Rarely do maritime archaeologists have the opportunity to explore settlements submerged underwater where the outline of the original settlement still remains largely intact. The city of Heracleion located off the western shores of the Nile Delta, Egypt, is one such site that offers substantial submerged archaeological remains. This late Pharaonic and Ptolemaic city whose life spanned over a thousand years, reveals extensive building remains including the ruins of shops, warehouses and temples, built on islands and fragmented by canals and waterways. This vast city was formerly located at the mouth of the Canopic Branch of the Nile River and acted as the gateway to Egypt from the late Pharaonic period possibly as early as the 8th BC, until its role as Egypt’s primary coastal port was usurped by Alexandria in the 3rd century BC.
Investigations at the site have been ongoing by the University of Oxford and the Hilti Foundation for thirteen years under the direction of Frank Goddio. Numerous areas of the site have been excavated and many of the finds recovered have been displayed in museums around the world. Discoveries have revealed a settlement that was a port site that facilitated the movement of goods upstream to Naucratis (investigated by the British Museum) and the capital at Sais (investigated by the University of Durham). It was also a naval and military base defending the region against attack. And finally, it was a hugely important religious settlement with extensive evidence of ritual practise, sacred canals and religious offerings.

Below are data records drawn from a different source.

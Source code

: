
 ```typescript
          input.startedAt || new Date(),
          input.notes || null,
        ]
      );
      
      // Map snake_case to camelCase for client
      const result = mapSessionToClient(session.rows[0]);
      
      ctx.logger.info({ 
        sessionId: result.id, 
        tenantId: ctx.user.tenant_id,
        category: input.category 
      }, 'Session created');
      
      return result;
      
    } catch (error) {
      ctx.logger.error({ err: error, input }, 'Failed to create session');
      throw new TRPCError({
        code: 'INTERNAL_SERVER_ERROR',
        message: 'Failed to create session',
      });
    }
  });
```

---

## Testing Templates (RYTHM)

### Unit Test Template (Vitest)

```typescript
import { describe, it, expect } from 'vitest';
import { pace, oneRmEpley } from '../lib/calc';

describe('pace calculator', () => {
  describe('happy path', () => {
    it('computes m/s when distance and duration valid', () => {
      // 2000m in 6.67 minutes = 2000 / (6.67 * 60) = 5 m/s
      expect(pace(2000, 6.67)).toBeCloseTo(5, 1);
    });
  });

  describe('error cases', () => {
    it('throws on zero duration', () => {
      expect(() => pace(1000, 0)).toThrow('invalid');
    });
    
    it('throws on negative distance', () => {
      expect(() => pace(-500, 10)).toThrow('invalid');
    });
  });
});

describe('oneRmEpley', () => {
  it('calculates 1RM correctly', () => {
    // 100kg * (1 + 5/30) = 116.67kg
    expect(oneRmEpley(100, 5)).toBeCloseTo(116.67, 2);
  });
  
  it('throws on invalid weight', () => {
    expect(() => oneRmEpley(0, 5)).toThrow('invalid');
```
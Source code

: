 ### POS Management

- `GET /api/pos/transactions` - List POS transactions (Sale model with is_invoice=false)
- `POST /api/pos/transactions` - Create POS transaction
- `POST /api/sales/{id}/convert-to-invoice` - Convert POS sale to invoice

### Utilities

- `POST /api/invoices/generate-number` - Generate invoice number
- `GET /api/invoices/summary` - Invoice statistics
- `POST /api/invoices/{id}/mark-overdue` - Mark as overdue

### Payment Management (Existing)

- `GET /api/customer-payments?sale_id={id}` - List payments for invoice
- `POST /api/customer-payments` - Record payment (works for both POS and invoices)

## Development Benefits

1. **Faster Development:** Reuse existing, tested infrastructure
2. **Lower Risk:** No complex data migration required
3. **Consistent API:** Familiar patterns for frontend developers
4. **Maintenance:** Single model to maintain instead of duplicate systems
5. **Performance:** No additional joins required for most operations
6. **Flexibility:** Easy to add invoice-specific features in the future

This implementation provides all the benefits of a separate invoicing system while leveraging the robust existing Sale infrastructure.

Despite the extensive amount of investigation undertaken at the site and the remarkable finds discovered including over 64 shipwrecks, the reasons why it became submerged beneath the waters of the Mediterranean have only recently been fully understood. The BBC2 documentary presented by University of Southampton MOOC ‘Shipwrecks and Submerged Worlds’ educator Dr Lucy Blue, investigates the work that has been conducted at this site to date, revealing aspects of life in this ancient Egyptian city and exploring the causes of its demise.